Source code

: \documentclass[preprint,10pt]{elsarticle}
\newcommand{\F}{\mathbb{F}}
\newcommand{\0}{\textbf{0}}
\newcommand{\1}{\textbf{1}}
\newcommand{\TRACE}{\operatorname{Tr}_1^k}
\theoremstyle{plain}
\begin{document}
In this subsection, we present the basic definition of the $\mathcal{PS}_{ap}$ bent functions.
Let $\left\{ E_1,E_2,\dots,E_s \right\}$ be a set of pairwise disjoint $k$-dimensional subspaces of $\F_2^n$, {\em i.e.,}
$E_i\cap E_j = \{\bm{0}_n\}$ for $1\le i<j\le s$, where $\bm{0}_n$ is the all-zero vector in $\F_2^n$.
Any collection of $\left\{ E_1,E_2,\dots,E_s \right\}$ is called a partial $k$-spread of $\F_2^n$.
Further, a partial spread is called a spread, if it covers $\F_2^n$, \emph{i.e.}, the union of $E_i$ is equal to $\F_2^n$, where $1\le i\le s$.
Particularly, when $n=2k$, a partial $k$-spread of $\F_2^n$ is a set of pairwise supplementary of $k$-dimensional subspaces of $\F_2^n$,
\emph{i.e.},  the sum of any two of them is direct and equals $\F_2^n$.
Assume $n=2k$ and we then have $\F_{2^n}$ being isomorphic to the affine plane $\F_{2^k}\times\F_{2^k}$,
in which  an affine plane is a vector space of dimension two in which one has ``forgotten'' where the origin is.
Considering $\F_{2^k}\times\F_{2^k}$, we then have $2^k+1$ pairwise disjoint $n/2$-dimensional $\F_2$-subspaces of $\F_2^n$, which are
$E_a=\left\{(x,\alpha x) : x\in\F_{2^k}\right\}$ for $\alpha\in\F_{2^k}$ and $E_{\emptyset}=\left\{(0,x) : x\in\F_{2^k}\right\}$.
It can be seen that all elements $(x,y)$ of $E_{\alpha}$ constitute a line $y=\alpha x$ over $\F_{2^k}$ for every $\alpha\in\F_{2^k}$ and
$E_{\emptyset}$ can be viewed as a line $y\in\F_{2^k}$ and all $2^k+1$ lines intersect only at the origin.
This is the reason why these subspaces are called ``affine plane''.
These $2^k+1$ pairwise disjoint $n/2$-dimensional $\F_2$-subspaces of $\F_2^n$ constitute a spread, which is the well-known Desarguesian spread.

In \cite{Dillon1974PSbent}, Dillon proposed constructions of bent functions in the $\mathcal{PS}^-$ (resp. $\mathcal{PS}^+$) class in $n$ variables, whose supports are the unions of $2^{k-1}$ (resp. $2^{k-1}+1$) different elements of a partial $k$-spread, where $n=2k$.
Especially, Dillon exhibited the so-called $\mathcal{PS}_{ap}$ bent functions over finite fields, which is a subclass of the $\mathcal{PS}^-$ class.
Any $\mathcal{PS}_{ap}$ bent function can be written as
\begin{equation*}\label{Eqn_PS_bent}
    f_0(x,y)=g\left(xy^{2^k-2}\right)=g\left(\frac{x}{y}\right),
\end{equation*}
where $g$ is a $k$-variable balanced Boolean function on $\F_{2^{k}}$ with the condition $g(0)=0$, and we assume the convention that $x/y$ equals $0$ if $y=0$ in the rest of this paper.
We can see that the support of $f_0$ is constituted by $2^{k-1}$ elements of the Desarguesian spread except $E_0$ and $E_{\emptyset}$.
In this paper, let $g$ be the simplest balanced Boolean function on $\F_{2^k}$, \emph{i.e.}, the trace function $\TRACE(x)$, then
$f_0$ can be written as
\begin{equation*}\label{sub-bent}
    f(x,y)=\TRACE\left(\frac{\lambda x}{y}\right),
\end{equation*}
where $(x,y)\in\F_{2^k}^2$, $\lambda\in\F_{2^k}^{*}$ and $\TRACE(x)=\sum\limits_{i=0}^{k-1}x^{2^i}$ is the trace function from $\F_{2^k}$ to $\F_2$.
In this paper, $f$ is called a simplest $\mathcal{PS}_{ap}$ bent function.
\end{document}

- - -

WORK TO BE COMPLETED: Show the lines of the records above that mention "Desarguesian".

SOLUTION FOR THIS EXERCISE:
These $2^k+1$ pairwise disjoint $n/2$-dimensional $\F_2$-subspaces of $\F_2^n$ constitute a spread, which is the well-known Desarguesian spread.
We can see that the support of $f_0$ is constituted by $2^{k-1}$ elements of the Desarguesian spread except $E_0$ and $E_{\emptyset}$.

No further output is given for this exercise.